_PROBLEM TO SOLVE_
In the entries that follow, the lines from the line containing "- [[flag_11031]]" up to and including the line containing "to clever engineering.**" must be copied exactly, with pictures omitted.

_GIVEN ENTRIES_
>>>>>

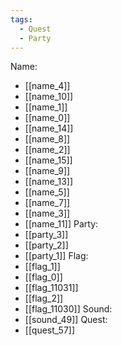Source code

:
 ```yaml
---
tags:
  - Quest
  - Party
---
```

Name:
- [[name_4]]
- [[name_10]]
- [[name_1]]
- [[name_0]]
- [[name_14]]
- [[name_8]]
- [[name_2]]
- [[name_15]]
- [[name_9]]
- [[name_13]]
- [[name_5]]
- [[name_7]]
- [[name_3]]
- [[name_11]]
Party:
- [[party_3]]
- [[party_2]]
- [[party_1]]
Flag:
- [[flag_1]]
- [[flag_0]]
- [[flag_11031]]
- [[flag_2]]
- [[flag_11030]]
Sound:
- [[sound_49]]
Quest:
- [[quest_57]]
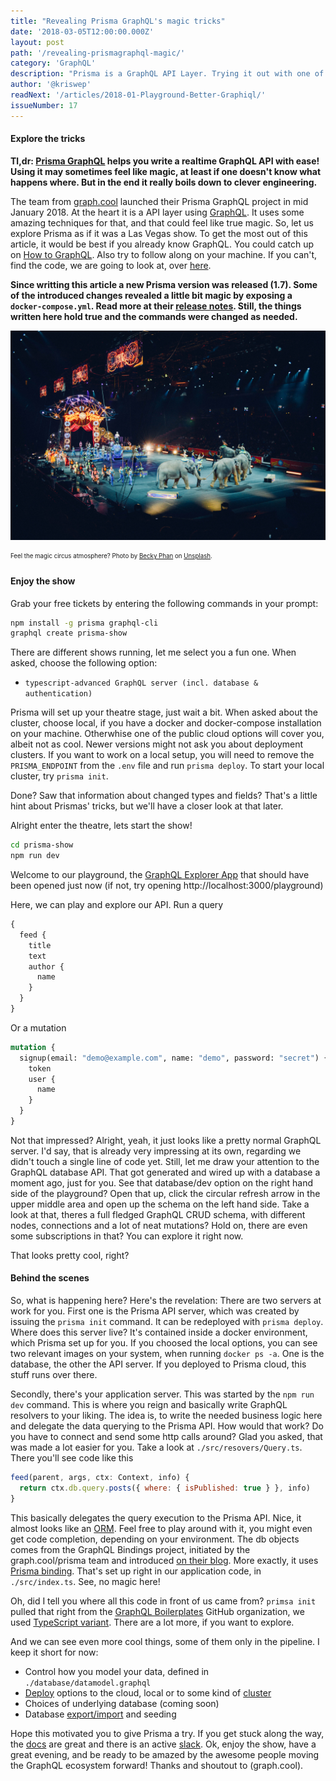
 ```yaml
---
title: "Revealing Prisma GraphQL's magic tricks"
date: '2018-03-05T12:00:00.000Z'
layout: post
path: '/revealing-prismagraphql-magic/'
category: 'GraphQL'
description: "Prisma is a GraphQL API Layer. Trying it out with one of the available boilerplates gives you a ton of great features, almost feeling like magic. But is it? Let's have a look behind the tricks!"
author: '@kriswep'
readNext: '/articles/2018-01-Playground-Better-Graphiql/'
issueNumber: 17
---
```


#### Explore the tricks

**Tl,dr: [Prisma GraphQL](https://www.prisma.io/) helps you write a realtime GraphQL API with ease! Using it may sometimes feel like magic, at least if one doesn't know what happens where. But in the end it really boils down to clever engineering.**

The team from [graph.cool](https://graph.cool) launched their Prisma GraphQL project in mid January 2018. At the heart it is a API layer using [GraphQL](https://graphql.org/). It uses some amazing techniques for that, and that could feel like true magic. So, let us explore Prisma as if it was a Las Vegas show. To get the most out of this article, it would be best if you already know GraphQL. You could catch up on [How to GraphQL](https://www.howtographql.com/). Also try to follow along on your machine. If you can't, find the code, we are going to look at, over [here](https://github.com/kriswep/prisma-show).

**Since writting this article a new Prisma version was released (1.7).
Some of the introduced changes revealed a little bit magic by exposing a `docker-compose.yml`.
Read more at their [release notes](https://github.com/graphcool/prisma/releases/tag/1.7.0).
Still, the things written here hold true and the commands were changed as needed.**

![A circus show with elephants and different artists, some of them on motorcyles.](circus.jpg)

<p><sub><sup>Feel the magic circus atmosphere? Photo by <a href="https://unsplash.com/@beckyphan">Becky Phan</a> on <a href="https://unsplash.com/photos/o8-670KHgK8">Unsplash</a>.</sup></sub></p>

#### Enjoy the show

Grab your free tickets by entering the following commands in your prompt:

```bash
npm install -g prisma graphql-cli
graphql create prisma-show
```

There are different shows running, let me select you a fun one. When asked, choose the following option:

- `typescript-advanced GraphQL server (incl. database & authentication)`

Prisma will set up your theatre stage, just wait a bit. When asked about the cluster, choose local, if you have a docker and docker-compose installation on your machine. Otherwhise one of the public cloud options will cover you, albeit not as cool. Newer versions might not ask you about deployment clusters. If you want to work on a local setup, you will need to remove the `PRISMA_ENDPOINT` from the `.env` file and run `prisma deploy`. To start your local cluster, try `prisma init`.

Done? Saw that information about changed types and fields? That's a little hint about Prismas' tricks, but we'll have a closer look at that later.

Alright enter the theatre, lets start the show!

```bash
cd prisma-show
npm run dev
```

Welcome to our playground, the [GraphQL Explorer App](/playground-better-graphiql/) that should have been opened just now (if not, try opening http://localhost:3000/playground)

Here, we can play and explore our API. Run a query

```graphql
{
  feed {
    title
    text
    author {
      name
    }
  }
}
```

Or a mutation

```graphql
mutation {
  signup(email: "demo@example.com", name: "demo", password: "secret") {
    token
    user {
      name
    }
  }
}
```

Not that impressed? Alright, yeah, it just looks like a pretty normal GraphQL server. I'd say, that is already very impressing at its own, regarding we didn't touch a single line of code yet. Still, let me draw your attention to the GraphQL database API. That got generated and wired up with a database a moment ago, just for you. See that database/dev option on the right hand side of the playground? Open that up, click the circular refresh arrow in the upper middle area and open up the schema on the left hand side. Take a look at that, theres a full fledged GraphQL CRUD schema, with different nodes, connections and a lot of neat mutations? Hold on, there are even some subscriptions in that? You can explore it right now.

That looks pretty cool, right?

#### Behind the scenes

So, what is happening here? Here's the revelation: There are two servers at work for you. First one is the Prisma API server, which was created by issuing the `prisma init` command. It can be redeployed with `prisma deploy`. Where does this server live? It's contained inside a docker environment, which Prisma set up for you. If you choosed the local options, you can see two relevant images on your system, when running `docker ps -a`. One is the database, the other the API server. If you deployed to Prisma cloud, this stuff runs over there.

Secondly, there's your application server. This was started by the `npm run dev` command. This is where you reign and basically write GraphQL resolvers to your liking. The idea is, to write the needed business logic here and delegate the data querying to the Prisma API. How would that work? Do you have to connect and send some http calls around? Glad you asked, that was made a lot easier for you. Take a look at `./src/resovers/Query.ts`. There you'll see code like this

```javascript
feed(parent, args, ctx: Context, info) {
  return ctx.db.query.posts({ where: { isPublished: true } }, info)
}
```

This basically delegates the query execution to the Prisma API. Nice, it almost looks like an [ORM](https://en.wikipedia.org/wiki/Object-relational_mapping). Feel free to play around with it, you might even get code completion, depending on your environment. The db objects comes from the GraphQL Bindings project, initiated by the graph.cool/prisma team and introduced [on their blog](https://www.prisma.io/blog/reusing-and-composing-graphql-apis-with-graphql-bindings-80a4aa37cff5/). More exactly, it uses [Prisma binding](https://github.com/graphcool/prisma-binding). That's set up right in our application code, in `./src/index.ts`. See, no magic here!

Oh, did I tell you where all this code in front of us came from? `primsa init` pulled that right from the [GraphQL Boilerplates](https://github.com/graphql-boilerplates) GitHub organization, we used [TypeScript variant](https://github.com/graphql-boilerplates/typescript-graphql-server). There are a lot more, if you want to explore.

And we can see even more cool things, some of them only in the pipeline. I keep it short for now:

- Control how you model your data, defined in `./database/datamodel.graphql`
- [Deploy](https://www.prisma.io/docs/tutorials/cluster-deployment/kubernetes-aiqu8ahgha) options to the cloud, local or to some kind of [cluster](https://www.prisma.io/docs/reference/clusters/overview-eu2ood0she)
- Choices of underlying database (coming soon)
- Database [export/import](https://www.prisma.io/docs/reference/data-import-and-export/data-import-ol2eoh8xie/) and seeding

Hope this motivated you to give Prisma a try. If you get stuck along the way, the [docs](https://www.prisma.io/docs) are great and there is an active [slack](https://slack.graph.cool/).
Ok, enjoy the show, have a great evening, and be ready to be amazed by the awesome people moving the GraphQL ecosystem forward! Thanks and shoutout to (graph.cool).
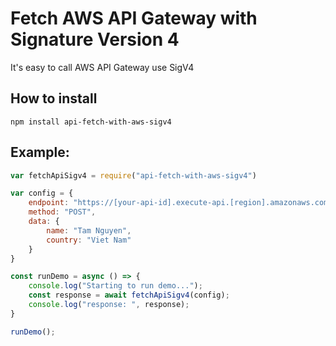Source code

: # Fetch AWS API Gateway with Signature Version 4

It's easy to call AWS API Gateway use SigV4

## How to install
```
npm install api-fetch-with-aws-sigv4
```

## Example:
```javascript
var fetchApiSigv4 = require("api-fetch-with-aws-sigv4")

var config = {
    endpoint: "https://[your-api-id].execute-api.[region].amazonaws.com/[stage]/v1/authors",
    method: "POST",
    data: {
        name: "Tam Nguyen",
        country: "Viet Nam"
    }
}

const runDemo = async () => {
    console.log("Starting to run demo...");
    const response = await fetchApiSigv4(config);
    console.log("response: ", response);
}

runDemo();
```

<<<<<

_SOLUTION FOR THIS TASK_
- [[flag_11031]]
- [[flag_2]]
- [[flag_11030]]
Sound:
- [[sound_49]]
Quest:
- [[quest_57]]
 ```yaml
---
title: "Revealing Prisma GraphQL's magic tricks"
date: '2018-03-05T12:00:00.000Z'
layout: post
path: '/revealing-prismagraphql-magic/'
category: 'GraphQL'
description: "Prisma is a GraphQL API Layer. Trying it out with one of the available boilerplates gives you a ton of great features, almost feeling like magic. But is it? Let's have a look behind the tricks!"
author: '@kriswep'
readNext: '/articles/2018-01-Playground-Better-Graphiql/'
issueNumber: 17
---
```


#### Explore the tricks

**Tl,dr: [Prisma GraphQL](https://www.prisma.io/) helps you write a realtime GraphQL API with ease! Using it may sometimes feel like magic, at least if one doesn't know what happens where. But in the end it really boils down to clever engineering.**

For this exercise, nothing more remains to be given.